これについては長らく、ただの雑談だと思っていました。
でもツイッターではすでに軽く触れたのですが*1、このセリフに隠された深い意味に気づきました。
これって、敵味方を区別せず攻撃するゴーレムが倒されたことで、周辺の農村との交易が大々的に始まったことを意味していたのではないか、と。
一応城壁の内側にも緑の地域が8マスあるので、それまでも農業が一切できなかったわけではないのでしょう。ひょっとしたら住民だけが知る隠し通路で、外部との細々とした交易もしていたかもしれませ~ん。それでもやはり野菜は貴重で高価だったと思いま~す。
それが急に正門から一気に大量に輸入できるようになったのですから、安くなるのは当然ですね~。

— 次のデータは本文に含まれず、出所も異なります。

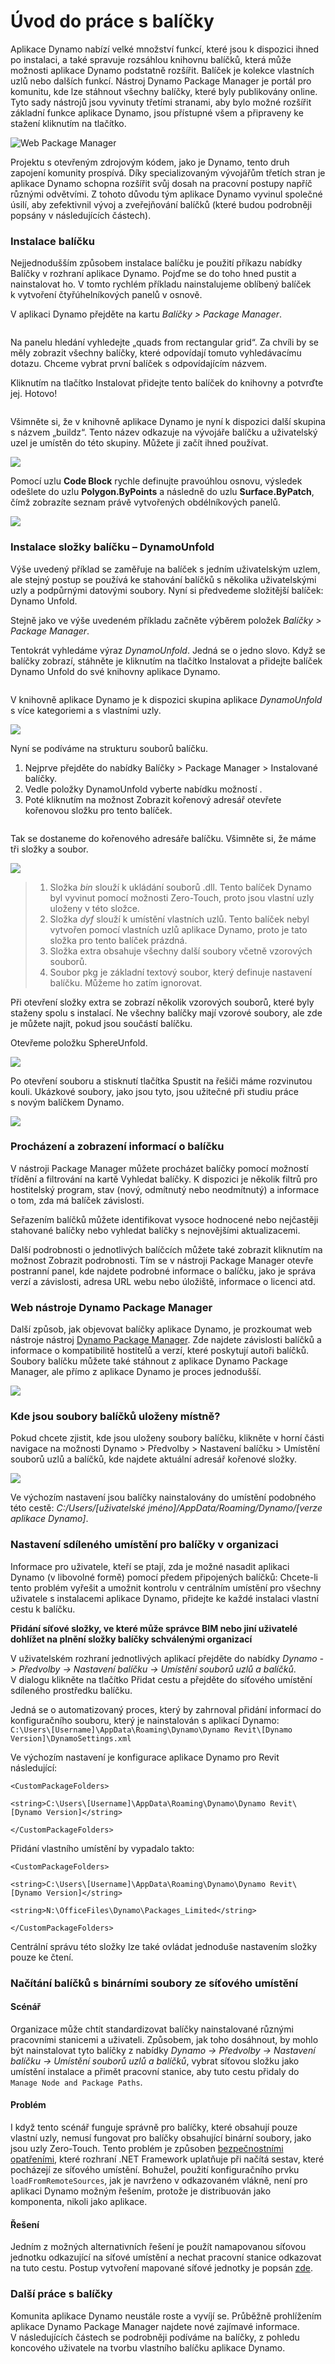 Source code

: # Úvod do práce s balíčky

Aplikace Dynamo nabízí velké množství funkcí, které jsou k dispozici ihned po instalaci, a také spravuje rozsáhlou knihovnu balíčků, která může možnosti aplikace Dynamo podstatně rozšířit. Balíček je kolekce vlastních uzlů nebo dalších funkcí. Nástroj Dynamo Package Manager je portál pro komunitu, kde lze stáhnout všechny balíčky, které byly publikovány online. Tyto sady nástrojů jsou vyvinuty třetími stranami, aby bylo možné rozšířit základní funkce aplikace Dynamo, jsou přístupné všem a připraveny ke stažení kliknutím na tlačítko.

![Web Package Manager](../images/6-2/1/dpm.jpg)

Projektu s otevřeným zdrojovým kódem, jako je Dynamo, tento druh zapojení komunity prospívá. Díky specializovaným vývojářům třetích stran je aplikace Dynamo schopna rozšířit svůj dosah na pracovní postupy napříč různými odvětvími. Z tohoto důvodu tým aplikace Dynamo vyvinul společné úsilí, aby zefektivnil vývoj a zveřejňování balíčků (které budou podrobněji popsány v následujících částech).

### Instalace balíčku

Nejjednodušším způsobem instalace balíčku je použití příkazu nabídky Balíčky v rozhraní aplikace Dynamo. Pojďme se do toho hned pustit a nainstalovat ho. V tomto rychlém příkladu nainstalujeme oblíbený balíček k vytvoření čtyřúhelníkových panelů v osnově.

V aplikaci Dynamo přejděte na kartu _Balíčky > Package Manager_.

<figure><img src="../../.gitbook/assets/package-manager-menu.png" alt=""><figcaption></figcaption></figure>

Na panelu hledání vyhledejte „quads from rectangular grid“. Za chvíli by se měly zobrazit všechny balíčky, které odpovídají tomuto vyhledávacímu dotazu. Chceme vybrat první balíček s odpovídajícím názvem.

Kliknutím na tlačítko Instalovat přidejte tento balíček do knihovny a potvrďte jej. Hotovo!

<figure><img src="../../.gitbook/assets/quads-from-rectangular-grid.png" alt=""><figcaption></figcaption></figure>

Všimněte si, že v knihovně aplikace Dynamo je nyní k dispozici další skupina s názvem „buildz“. Tento název odkazuje na vývojáře balíčku a uživatelský uzel je umístěn do této skupiny. Můžete ji začít ihned používat.

![](../images/6-2/1/packageintroduction-installingapackage03.jpg)

Pomocí uzlu **Code Block** rychle definujte pravoúhlou osnovu, výsledek odešlete do uzlu **Polygon.ByPoints** a následně do uzlu **Surface.ByPatch**, čímž zobrazíte seznam právě vytvořených obdélníkových panelů.

![](../images/6-2/1/packageintroduction-installingapackage04.jpg)

### Instalace složky balíčku – DynamoUnfold

Výše uvedený příklad se zaměřuje na balíček s jedním uživatelským uzlem, ale stejný postup se používá ke stahování balíčků s několika uživatelskými uzly a podpůrnými datovými soubory. Nyní si předvedeme složitější balíček: Dynamo Unfold.

Stejně jako ve výše uvedeném příkladu začněte výběrem položek _Balíčky > Package Manager_.

Tentokrát vyhledáme výraz _DynamoUnfold_. Jedná se o jedno slovo. Když se balíčky zobrazí, stáhněte je kliknutím na tlačítko Instalovat a přidejte balíček Dynamo Unfold do své knihovny aplikace Dynamo.

<figure><img src="../../.gitbook/assets/unfold.png" alt=""><figcaption></figcaption></figure>

V knihovně aplikace Dynamo je k dispozici skupina aplikace _DynamoUnfold_ s více kategoriemi a s vlastními uzly.

![](../images/6-2/1/packageintroduction-installingpackagefolder02.jpg)

Nyní se podíváme na strukturu souborů balíčku. 

1. Nejprve přejděte do nabídky Balíčky > Package Manager > Instalované balíčky.
2. Vedle položky DynamoUnfold vyberte nabídku možností <img src="../images/6-2/1/packageintroduction-verticaldotsmenu.jpg" alt="" data-size="line">.
3. Poté kliknutím na možnost Zobrazit kořenový adresář otevřete kořenovou složku pro tento balíček.

<figure><img src="../../.gitbook/assets/view-root-directory.png" alt=""><figcaption></figcaption></figure>

Tak se dostaneme do kořenového adresáře balíčku. Všimněte si, že máme tři složky a soubor.

![](../images/6-2/1/packageintroduction-installingpackagefolder05.jpg)

> 1. Složka _bin_ slouží k ukládání souborů .dll. Tento balíček Dynamo byl vyvinut pomocí možnosti Zero-Touch, proto jsou vlastní uzly uloženy v této složce.
> 2. Složka _dyf_ slouží k umístění vlastních uzlů. Tento balíček nebyl vytvořen pomocí vlastních uzlů aplikace Dynamo, proto je tato složka pro tento balíček prázdná.
> 3. Složka extra obsahuje všechny další soubory včetně vzorových souborů.
> 4. Soubor pkg je základní textový soubor, který definuje nastavení balíčku. Můžeme ho zatím ignorovat.

Při otevření složky extra se zobrazí několik vzorových souborů, které byly staženy spolu s instalací. Ne všechny balíčky mají vzorové soubory, ale zde je můžete najít, pokud jsou součástí balíčku.

Otevřeme položku SphereUnfold.

![](../images/6-2/1/rd2.jpg)

Po otevření souboru a stisknutí tlačítka Spustit na řešiči máme rozvinutou kouli. Ukázkové soubory, jako jsou tyto, jsou užitečné při studiu práce s novým balíčkem Dynamo.

![](<../images/6-2/1/packageintroduction-installingpackagefolder07 (1) (2).jpg>)

### Procházení a zobrazení informací o balíčku

V nástroji Package Manager můžete procházet balíčky pomocí možností třídění a filtrování na kartě Vyhledat balíčky. K dispozici je několik filtrů pro hostitelský program, stav (nový, odmítnutý nebo neodmítnutý) a informace o tom, zda má balíček závislosti.

Seřazením balíčků můžete identifikovat vysoce hodnocené nebo nejčastěji stahované balíčky nebo vyhledat balíčky s nejnovějšími aktualizacemi. 

Další podrobnosti o jednotlivých balíčcích můžete také zobrazit kliknutím na možnost Zobrazit podrobnosti. Tím se v nástroji Package Manager otevře postranní panel, kde najdete podrobné informace o balíčku, jako je správa verzí a závislosti, adresa URL webu nebo úložiště, informace o licenci atd.

### Web nástroje Dynamo Package Manager

Další způsob, jak objevovat balíčky aplikace Dynamo, je prozkoumat web nástroje nástroj [Dynamo Package Manager](http://dynamopackages.com). Zde najdete závislosti balíčků a informace o kompatibilitě hostitelů a verzí, které poskytují autoři balíčků. Soubory balíčku můžete také stáhnout z aplikace Dynamo Package Manager, ale přímo z aplikace Dynamo je proces jednodušší.

![](../images/6-2/1/dpm2.jpg)

### Kde jsou soubory balíčků uloženy místně?

Pokud chcete zjistit, kde jsou uloženy soubory balíčku, klikněte v horní části navigace na možnosti Dynamo > Předvolby > Nastavení balíčku > Umístění souborů uzlů a balíčků, kde najdete aktuální adresář kořenové složky.

![](../images/6-2/1/packageintroduction-installingpackagefolder08.jpg)

Ve výchozím nastavení jsou balíčky nainstalovány do umístění podobného této cestě: _C:/Users/[uživatelské jméno]/AppData/Roaming/Dynamo/[verze aplikace Dynamo]_.

### Nastavení sdíleného umístění pro balíčky v organizaci

Informace pro uživatele, kteří se ptají, zda je možné nasadit aplikaci Dynamo (v libovolné formě) pomocí předem připojených balíčků: Chcete-li tento problém vyřešit a umožnit kontrolu v centrálním umístění pro všechny uživatele s instalacemi aplikace Dynamo, přidejte ke každé instalaci vlastní cestu k balíčku.

**Přidání síťové složky, ve které může správce BIM nebo jiní uživatelé dohlížet na plnění složky balíčky schválenými organizací**  

V uživatelském rozhraní jednotlivých aplikací přejděte do nabídky *Dynamo -> Předvolby -> Nastavení balíčku -> Umístění souborů uzlů a balíčků*. V dialogu klikněte na tlačítko Přidat cestu a přejděte do síťového umístění sdíleného prostředku balíčku. 
 
Jedná se o automatizovaný proces, který by zahrnoval přidání informací do konfiguračního souboru, který je nainstalován s aplikací Dynamo:  
 `C:\Users\[Username]\AppData\Roaming\Dynamo\Dynamo Revit\[Dynamo Version]\DynamoSettings.xml`

Ve výchozím nastavení je konfigurace aplikace Dynamo pro Revit následující:
 
 
`<CustomPackageFolders>`  

`<string>C:\Users\[Username]\AppData\Roaming\Dynamo\Dynamo Revit\[Dynamo Version]</string>`  

`</CustomPackageFolders>`

Přidání vlastního umístění by vypadalo takto:  

`<CustomPackageFolders>`  

`<string>C:\Users\[Username]\AppData\Roaming\Dynamo\Dynamo Revit\[Dynamo Version]</string>`  

`<string>N:\OfficeFiles\Dynamo\Packages_Limited</string>`  

`</CustomPackageFolders>`


Centrální správu této složky lze také ovládat jednoduše nastavením složky pouze ke čtení.

### Načítání balíčků s binárními soubory ze síťového umístění

#### Scénář

Organizace může chtít standardizovat balíčky nainstalované různými pracovními stanicemi a uživateli. Způsobem, jak toho dosáhnout, by mohlo být nainstalovat tyto balíčky z nabídky *Dynamo -> Předvolby -> Nastavení balíčku -> Umístění souborů uzlů a balíčků*, vybrat síťovou složku jako umístění instalace a přimět pracovní stanice, aby tuto cestu přidaly do `Manage Node and Package Paths`.

#### Problém

I když tento scénář funguje správně pro balíčky, které obsahují pouze vlastní uzly, nemusí fungovat pro balíčky obsahující binární soubory, jako jsou uzly Zero-Touch. Tento problém je způsoben [bezpečnostními opatřeními](https://stackoverflow.com/questions/5328274/load-assembly-from-network-location), které rozhraní .NET Framework uplatňuje při načítá sestav, které pocházejí ze síťového umístění. Bohužel, použití konfiguračního prvku `loadFromRemoteSources`, jak je navrženo v odkazovaném vlákně, není pro aplikaci Dynamo možným řešením, protože je distribuován jako komponenta, nikoli jako aplikace.

#### Řešení

Jedním z možných alternativních řešení je použít namapovanou síťovou jednotku odkazující na síťové umístění a nechat pracovní stanice odkazovat na tuto cestu. Postup vytvoření mapované síťové jednotky je popsán [zde](https://support.microsoft.com/cs-cz/help/4026635/windows-10-map-a-network-drive).

### Další práce s balíčky

Komunita aplikace Dynamo neustále roste a vyvíjí se. Průběžně prohlížením aplikace Dynamo Package Manager najdete nové zajímavé informace. V následujících částech se podrobněji podíváme na balíčky, z pohledu koncového uživatele na tvorbu vlastního balíčku aplikace Dynamo.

なお、だいこんを売る商人の付近にいる女性の「こんやの おかずは なんに しようかしら……」の発言も、急に食品の選択肢が増えたこの新情勢に対応しきれていないための迷いや戸惑いが表現されているのかもしれませ~ん。
2.では武器や防具ややくそうは、なぜ一物一価なのか?
前章の考察に賛同してくれたかたの中には、「需要と供給のバランスでだいこんの価格が変動するのならば、武器や防具ややくそうは、なぜアレフガルドでは常に一物一価なのか?」という疑問を持たれたかたも多いことでしょう。
まず「これらは軍需物資だから、ラダトーム王が物価統制令を出した。それに商人が盲従している」という第一の仮説を考えました。
しかしこれは正解の可能性が低いで~す。ファミコン版の説明書の24ページに、アレフガルドで値段の交渉ができない理由は「アレフガルドの商人はとても頑固」だからだと明記されているからで~す。もちろん「頑固に遵法している」という解釈も不可能ではありませんが、文脈上は却下すべきでしょう。
そこで「軍需物資だから、少し安くなるとすぐ権力が買ってしまい、値段が回復する」という第二の仮説を考えました。
冒険者であるプレイヤーにとってはいつでもどこでも同じ値段の武器や防具ややくそうのほうが馴染深いでしょうが、こういう特殊な物品に目を奪われすぎては経済の全体像は見えてきませ~ん。
生活に密着した「かぎ」・「宿泊料」・「だいこん」の値段に統一性がないことのほうにこそ、目を向けるべきなので~す。